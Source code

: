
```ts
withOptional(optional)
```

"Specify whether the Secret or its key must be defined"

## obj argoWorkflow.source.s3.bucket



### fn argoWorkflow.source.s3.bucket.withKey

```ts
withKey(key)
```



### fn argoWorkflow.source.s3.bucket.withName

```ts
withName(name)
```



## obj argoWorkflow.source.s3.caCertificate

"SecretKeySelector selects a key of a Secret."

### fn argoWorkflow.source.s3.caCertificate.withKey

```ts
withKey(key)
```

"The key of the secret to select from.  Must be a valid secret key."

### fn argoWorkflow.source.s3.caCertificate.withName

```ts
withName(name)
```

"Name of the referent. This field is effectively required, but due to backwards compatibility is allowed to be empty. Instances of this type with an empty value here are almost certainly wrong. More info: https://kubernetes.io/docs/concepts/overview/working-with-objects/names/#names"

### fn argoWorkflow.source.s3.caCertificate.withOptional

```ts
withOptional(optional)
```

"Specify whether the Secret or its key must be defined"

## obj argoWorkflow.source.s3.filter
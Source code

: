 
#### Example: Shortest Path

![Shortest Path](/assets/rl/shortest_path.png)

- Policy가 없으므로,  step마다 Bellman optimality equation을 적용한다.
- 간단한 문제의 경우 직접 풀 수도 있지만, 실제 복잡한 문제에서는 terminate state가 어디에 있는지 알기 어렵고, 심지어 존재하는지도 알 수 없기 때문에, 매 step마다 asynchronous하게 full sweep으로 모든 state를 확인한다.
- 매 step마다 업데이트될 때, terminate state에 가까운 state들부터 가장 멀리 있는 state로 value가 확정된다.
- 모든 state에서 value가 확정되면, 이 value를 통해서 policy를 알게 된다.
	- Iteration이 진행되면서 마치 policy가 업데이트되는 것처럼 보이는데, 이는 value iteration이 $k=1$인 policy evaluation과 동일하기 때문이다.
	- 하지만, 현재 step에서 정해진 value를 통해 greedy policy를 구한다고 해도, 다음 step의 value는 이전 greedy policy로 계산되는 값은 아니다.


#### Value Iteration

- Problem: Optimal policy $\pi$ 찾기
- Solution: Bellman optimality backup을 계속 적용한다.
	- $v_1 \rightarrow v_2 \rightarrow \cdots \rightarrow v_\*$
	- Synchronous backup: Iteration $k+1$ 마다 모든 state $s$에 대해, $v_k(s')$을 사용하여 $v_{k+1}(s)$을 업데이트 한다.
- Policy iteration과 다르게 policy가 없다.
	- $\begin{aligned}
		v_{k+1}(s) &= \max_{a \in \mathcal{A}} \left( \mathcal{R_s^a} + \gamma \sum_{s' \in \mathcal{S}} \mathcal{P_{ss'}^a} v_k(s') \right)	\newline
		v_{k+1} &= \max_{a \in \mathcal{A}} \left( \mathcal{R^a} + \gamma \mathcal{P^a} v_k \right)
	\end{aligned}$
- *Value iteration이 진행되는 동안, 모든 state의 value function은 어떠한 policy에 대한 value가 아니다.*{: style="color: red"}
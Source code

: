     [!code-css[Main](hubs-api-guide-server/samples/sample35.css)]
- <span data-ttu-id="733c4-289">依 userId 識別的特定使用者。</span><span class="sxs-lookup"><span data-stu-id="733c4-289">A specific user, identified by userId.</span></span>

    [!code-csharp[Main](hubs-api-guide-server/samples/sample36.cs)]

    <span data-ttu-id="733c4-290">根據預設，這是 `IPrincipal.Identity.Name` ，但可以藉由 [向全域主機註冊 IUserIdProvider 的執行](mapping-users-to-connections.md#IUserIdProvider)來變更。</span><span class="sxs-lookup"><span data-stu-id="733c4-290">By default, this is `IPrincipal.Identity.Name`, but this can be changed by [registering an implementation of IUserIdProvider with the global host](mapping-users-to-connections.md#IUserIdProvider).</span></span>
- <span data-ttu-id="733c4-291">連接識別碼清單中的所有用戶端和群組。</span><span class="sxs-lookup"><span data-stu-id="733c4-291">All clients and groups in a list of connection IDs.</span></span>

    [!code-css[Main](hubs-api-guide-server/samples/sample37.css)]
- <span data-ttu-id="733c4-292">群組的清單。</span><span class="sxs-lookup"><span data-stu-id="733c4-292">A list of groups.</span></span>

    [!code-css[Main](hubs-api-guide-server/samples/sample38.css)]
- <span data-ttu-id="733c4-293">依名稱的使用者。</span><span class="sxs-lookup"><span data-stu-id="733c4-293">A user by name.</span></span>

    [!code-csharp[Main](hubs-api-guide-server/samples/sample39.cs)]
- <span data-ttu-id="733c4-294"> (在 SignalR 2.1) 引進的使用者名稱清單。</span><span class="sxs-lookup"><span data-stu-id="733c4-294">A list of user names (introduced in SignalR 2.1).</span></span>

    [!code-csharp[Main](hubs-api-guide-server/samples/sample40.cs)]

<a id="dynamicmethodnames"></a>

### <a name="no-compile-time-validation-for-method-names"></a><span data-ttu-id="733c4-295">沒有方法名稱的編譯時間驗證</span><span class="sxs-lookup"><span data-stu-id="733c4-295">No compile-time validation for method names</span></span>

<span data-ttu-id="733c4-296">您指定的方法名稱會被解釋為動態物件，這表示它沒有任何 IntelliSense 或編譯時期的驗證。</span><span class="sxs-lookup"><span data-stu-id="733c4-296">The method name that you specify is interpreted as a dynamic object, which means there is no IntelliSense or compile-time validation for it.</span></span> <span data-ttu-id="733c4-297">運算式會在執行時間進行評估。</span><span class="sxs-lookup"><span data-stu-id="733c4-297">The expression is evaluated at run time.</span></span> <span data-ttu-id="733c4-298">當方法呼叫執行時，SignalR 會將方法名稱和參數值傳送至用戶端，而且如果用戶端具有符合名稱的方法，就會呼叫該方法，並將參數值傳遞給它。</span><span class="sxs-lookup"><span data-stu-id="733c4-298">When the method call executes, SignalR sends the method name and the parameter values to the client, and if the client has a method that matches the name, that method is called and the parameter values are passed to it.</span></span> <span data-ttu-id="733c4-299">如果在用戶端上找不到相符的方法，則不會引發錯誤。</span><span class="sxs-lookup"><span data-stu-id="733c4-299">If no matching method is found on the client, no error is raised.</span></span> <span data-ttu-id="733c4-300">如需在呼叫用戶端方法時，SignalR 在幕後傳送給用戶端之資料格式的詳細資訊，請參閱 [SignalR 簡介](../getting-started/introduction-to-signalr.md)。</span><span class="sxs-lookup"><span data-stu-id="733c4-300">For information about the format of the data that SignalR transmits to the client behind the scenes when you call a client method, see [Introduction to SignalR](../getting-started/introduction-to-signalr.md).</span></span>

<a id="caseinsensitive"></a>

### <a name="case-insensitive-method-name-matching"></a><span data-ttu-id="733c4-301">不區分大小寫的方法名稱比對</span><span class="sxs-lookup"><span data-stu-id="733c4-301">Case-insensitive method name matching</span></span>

### Exercise directions
Report the number of lines above that hold "guide", and leave out everything else.

### Solution
6